Post # 32
My Fiance and I are both agnostic and have strong dislike for religion. We attended my cousin’s wedding in which there was an hour long catholic mass attached. Was it slightly awkward/boring? Sure, cause neither of us subscribe to those beliefs, but at the end of the day, it wasn’t about us. So we sucked it up, smiled, attended the ceremony, went to the reception and had a good time. My brother is getting married in August and they will also have a full catholic mass. Not only am I sucking it up and attending, they’ve asked me to sing in their wedding – to which I said yes. It’s their day and that’s all that matters.
A and B should be able to suck it up, smile, and take the time to celebrate your happiness, no matter how you choose to show it. It’s not like you’re asking them to convert to your beliefs. And if not, you’ve already given them an out – though I think it’s a bit ridiculous that they even complained to you about it. They don’t have to like it, but they really shouldn’t make you feel bad about your decision.
Post # 33
Ridiculous, it’s not like you can tell from looking whether it’s a male or female cat!
Oh, dear … so many possibilities for dirty and irreverent jokes … squelching the impulse …
Post # 34
A and B sound like jerks. I am jewish and have sat through many christian ceremonys. i don’t believe in jesus or anything involved in the religious aspect, but if my friends are getting married, i am there to support them. i don’t need to pray myself, i can sit there quietly and listen.
then have an awesome time at the reception.
Post # 35
@Rachel631: Are these people relatives? I ask because frankly, I can’t imagine being friends with people so intolerant and rude let alone who thought me stupid, mindless and evil.
Tell your Fiance’ that you’ve already offered them the option of skipping the ceremony and it would be awkward to take that back now. Add that given their poor attitudes and inability to keep their rude comments to themselves, you’d be happier if they did skip the ceremony.
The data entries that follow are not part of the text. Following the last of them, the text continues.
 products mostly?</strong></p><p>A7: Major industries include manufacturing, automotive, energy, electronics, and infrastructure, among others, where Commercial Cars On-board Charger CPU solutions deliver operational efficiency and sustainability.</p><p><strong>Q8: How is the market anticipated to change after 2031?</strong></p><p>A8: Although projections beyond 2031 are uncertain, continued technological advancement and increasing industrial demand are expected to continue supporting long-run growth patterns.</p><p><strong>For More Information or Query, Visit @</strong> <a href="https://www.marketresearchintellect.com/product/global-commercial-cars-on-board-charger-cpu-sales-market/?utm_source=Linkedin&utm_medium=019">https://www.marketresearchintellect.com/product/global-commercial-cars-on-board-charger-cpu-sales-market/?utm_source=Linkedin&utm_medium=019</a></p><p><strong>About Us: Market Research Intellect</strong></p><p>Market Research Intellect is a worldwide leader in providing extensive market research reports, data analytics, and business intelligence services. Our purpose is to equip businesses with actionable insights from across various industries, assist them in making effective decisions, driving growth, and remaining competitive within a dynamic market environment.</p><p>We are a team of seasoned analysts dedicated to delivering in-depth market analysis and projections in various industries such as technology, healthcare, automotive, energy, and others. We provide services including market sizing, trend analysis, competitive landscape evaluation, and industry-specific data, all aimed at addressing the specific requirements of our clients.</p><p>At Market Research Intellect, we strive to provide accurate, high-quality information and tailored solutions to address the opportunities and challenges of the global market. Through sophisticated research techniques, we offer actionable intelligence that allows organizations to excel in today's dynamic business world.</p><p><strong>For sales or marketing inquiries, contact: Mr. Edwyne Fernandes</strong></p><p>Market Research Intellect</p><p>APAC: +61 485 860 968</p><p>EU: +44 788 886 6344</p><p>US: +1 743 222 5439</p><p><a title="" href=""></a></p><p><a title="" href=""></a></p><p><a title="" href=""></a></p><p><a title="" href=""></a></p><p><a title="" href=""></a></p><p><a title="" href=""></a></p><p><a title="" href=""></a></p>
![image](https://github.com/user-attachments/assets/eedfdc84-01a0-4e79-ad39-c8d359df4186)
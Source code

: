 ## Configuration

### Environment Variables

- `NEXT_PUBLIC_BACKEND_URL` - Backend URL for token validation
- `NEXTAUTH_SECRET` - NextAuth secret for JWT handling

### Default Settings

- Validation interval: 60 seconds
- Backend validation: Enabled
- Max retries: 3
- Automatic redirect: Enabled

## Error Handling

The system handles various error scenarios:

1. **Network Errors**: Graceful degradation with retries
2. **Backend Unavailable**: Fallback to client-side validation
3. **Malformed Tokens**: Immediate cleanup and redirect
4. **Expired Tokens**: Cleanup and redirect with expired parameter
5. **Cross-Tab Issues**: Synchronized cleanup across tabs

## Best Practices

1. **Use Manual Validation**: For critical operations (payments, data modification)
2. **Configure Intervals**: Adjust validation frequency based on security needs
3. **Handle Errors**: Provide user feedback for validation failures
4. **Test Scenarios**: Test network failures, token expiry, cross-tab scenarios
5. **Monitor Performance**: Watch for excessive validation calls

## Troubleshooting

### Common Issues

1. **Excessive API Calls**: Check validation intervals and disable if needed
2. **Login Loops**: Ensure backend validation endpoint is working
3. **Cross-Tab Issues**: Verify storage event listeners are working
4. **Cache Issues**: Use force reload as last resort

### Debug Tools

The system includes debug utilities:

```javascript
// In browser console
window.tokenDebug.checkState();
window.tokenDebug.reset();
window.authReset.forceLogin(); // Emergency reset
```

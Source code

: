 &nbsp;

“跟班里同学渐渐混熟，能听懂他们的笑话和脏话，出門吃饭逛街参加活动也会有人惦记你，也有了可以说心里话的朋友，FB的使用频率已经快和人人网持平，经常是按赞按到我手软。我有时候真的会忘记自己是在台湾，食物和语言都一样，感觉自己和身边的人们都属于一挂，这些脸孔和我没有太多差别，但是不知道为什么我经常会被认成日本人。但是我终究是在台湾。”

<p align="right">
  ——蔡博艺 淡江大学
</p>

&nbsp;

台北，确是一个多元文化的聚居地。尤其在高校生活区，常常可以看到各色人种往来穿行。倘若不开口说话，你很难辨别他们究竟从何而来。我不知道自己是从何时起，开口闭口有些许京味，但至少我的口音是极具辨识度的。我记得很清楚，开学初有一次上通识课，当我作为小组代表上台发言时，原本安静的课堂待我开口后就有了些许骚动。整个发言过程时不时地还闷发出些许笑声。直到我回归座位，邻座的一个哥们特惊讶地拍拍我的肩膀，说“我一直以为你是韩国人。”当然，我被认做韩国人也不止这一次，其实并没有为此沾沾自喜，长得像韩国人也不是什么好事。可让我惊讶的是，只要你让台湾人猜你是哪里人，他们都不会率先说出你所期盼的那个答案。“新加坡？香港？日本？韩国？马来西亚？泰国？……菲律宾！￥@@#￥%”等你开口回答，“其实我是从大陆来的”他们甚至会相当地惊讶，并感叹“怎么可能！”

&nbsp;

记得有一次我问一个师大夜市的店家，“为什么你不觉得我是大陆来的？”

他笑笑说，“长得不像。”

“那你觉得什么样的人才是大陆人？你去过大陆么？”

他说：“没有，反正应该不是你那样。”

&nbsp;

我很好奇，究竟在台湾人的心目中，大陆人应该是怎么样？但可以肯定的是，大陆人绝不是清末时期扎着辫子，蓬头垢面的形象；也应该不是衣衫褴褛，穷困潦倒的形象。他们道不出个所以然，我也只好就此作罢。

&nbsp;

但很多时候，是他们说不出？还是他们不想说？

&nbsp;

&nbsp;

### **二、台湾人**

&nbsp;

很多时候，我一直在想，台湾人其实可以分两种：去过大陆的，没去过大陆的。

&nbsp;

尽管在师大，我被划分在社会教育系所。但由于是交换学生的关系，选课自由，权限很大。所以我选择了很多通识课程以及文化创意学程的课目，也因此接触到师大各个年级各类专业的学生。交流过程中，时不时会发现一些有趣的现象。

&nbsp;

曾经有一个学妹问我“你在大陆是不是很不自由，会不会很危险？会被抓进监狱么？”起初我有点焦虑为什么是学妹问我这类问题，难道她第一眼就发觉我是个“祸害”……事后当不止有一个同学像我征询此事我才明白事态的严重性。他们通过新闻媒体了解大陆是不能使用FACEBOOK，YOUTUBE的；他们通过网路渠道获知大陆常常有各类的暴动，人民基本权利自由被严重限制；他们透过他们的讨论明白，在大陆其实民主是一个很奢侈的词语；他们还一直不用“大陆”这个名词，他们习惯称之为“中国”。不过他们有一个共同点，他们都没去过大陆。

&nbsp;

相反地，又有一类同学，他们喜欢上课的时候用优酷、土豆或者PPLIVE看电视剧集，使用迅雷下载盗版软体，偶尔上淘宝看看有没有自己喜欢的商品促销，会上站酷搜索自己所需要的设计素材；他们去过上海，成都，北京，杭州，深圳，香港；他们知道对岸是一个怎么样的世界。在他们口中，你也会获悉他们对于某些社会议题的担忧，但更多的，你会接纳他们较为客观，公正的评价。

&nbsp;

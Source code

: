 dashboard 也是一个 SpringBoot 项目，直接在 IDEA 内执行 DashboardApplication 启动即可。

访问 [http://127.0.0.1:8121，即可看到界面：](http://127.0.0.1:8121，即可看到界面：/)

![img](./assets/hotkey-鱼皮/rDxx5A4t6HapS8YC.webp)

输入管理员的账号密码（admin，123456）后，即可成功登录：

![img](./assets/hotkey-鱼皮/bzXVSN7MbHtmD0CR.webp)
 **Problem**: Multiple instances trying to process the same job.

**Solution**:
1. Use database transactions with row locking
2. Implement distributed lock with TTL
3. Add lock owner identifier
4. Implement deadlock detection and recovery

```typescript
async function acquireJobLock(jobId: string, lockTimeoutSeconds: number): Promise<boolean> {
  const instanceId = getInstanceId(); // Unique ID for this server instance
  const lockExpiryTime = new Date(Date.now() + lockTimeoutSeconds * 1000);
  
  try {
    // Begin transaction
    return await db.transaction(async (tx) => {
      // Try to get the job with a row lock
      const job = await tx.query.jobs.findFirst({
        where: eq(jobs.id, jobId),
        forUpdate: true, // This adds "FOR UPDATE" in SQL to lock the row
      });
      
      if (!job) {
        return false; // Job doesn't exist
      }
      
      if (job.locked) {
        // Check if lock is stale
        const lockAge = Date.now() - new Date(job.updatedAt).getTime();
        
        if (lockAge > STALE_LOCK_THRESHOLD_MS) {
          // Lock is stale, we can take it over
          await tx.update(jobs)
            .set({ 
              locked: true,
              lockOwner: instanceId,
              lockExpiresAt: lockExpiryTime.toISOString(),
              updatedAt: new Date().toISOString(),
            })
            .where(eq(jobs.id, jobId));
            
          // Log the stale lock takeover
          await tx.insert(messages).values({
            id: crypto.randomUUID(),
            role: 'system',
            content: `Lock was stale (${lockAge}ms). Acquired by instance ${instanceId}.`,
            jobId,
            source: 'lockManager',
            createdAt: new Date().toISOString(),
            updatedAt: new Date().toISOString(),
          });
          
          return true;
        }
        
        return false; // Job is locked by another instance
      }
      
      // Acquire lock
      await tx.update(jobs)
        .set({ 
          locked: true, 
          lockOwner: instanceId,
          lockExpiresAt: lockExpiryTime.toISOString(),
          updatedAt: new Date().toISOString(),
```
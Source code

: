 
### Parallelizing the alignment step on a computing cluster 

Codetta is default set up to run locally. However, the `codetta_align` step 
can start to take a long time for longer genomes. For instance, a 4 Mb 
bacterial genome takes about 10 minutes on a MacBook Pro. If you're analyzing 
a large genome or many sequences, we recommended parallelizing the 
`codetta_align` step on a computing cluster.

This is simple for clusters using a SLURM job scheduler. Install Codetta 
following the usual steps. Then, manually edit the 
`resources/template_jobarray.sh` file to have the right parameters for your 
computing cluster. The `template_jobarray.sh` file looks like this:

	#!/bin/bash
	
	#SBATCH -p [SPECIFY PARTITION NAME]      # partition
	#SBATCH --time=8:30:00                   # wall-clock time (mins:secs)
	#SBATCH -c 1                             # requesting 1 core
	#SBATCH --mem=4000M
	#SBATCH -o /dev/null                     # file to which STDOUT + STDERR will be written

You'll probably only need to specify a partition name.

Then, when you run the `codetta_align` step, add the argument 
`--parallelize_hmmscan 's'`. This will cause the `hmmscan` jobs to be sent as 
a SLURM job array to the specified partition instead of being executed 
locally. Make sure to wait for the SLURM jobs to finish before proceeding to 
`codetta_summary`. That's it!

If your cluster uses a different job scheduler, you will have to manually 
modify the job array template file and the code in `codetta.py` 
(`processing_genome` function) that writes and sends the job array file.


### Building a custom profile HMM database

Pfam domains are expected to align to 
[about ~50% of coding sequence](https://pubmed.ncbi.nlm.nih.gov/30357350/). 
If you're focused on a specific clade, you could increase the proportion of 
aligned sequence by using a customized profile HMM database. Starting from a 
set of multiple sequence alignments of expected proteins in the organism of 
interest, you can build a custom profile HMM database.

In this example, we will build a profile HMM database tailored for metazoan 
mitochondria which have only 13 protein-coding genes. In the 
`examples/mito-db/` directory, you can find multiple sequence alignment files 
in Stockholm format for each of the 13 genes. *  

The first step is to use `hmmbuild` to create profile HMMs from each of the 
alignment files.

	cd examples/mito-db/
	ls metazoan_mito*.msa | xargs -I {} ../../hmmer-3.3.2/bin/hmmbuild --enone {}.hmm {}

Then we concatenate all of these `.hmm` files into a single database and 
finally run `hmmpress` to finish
In My Humble Opinion, I also think you need to set some boundaries with A and B. I suspect neither would appreciate being preached at or told their beliefs are wrong or misguided so it is massively hypocritical of them to feel they have any right to shove their beliefs/opinions on others.
If they object to your religious ceremony, then the answer is simple – don’t attend the wedding. If they feel they must come due to their relationship to you, then they need to suck it up, put a sock in it and be adult enough to attend graciously and politely. If they’re not mature enough to sit through a religious ceremony without making their disdain known to you and the other guests, then they need to stay home. Period.
You would be well within your rights to tell them calmly but firmly that you are aware of their feelings and respect their beliefs and simply ask that they show you the same respect.
Post # 36
Feel free! I remember I made a joke in another post about how, if my wedding was going horribly wrong on the day, I would just start drinking. I said:
“I’m marrying a Catholic, I may as well start drinking like one!”
This makes more sense when you consider that my religious tradition is traditionally completely teetotal. And everyone was all “you’re disrespectful and horrible for saying stuff like that!”.
I thought… guys… it’s a joke… as in… funny… haha? Have you never seen Father Ted? It’s one of the jokes from that! Why so serious?
A was also horrified when we mentioned that we were going to have “the Lord is my Shepherd” as a psalm because it contains the words “as I walk through the valley of the shadow of death” in it. I said “it’s nice though… I can be like FI’s rod or his staff, right?”
Without missing a beat, Fiance turned around and said “actually, she’s death”. A practically choked on her tea. She doesn’t really have a highly developed sense of humour, I have to say!
Post # 37
@Rachel631: I see that it’s been 3 weeks and I’m not sure this is helpful to you anymore, BUT, I think I might have some helpful advice. The way I plan on handling this if it arises is to say how important I think wedding guests are. It isn’t about money or food and drink it is totally about support. The people who are sitting in the pews at my religious wedding (whether or not they are religious) are supporting me, my partner, and our marriage as is. These are the people I can go to for help and advice because I know they support us in the context of our relationship and our religion. I am not pushing my religion on to them, I’m just expressing what is important to me and all they are saying with their attendance is that it is ok that this be important to me.
I feel like if you go to them with this attitude, they might be more willing to attend and do it gracefully, without complaint.
Post # 38
I get that you’re in a religion that doesn’t allow women’s ordination, but female ministers DO exist.
Post # 39
Indeed. My mother was one! I’m not actually Catholic, but Fiance is, and we are marrying in a Catholic church (just to clarify).
I just thought it was so odd that Future Sister-In-Law would look at such a bizarre and surreal image, and the first thing that comes into her mind is “hang on! The minister is the wrong gender!”
Post # 40
ok cool. I’m in school to be one, so I tend to be a little sensative on that.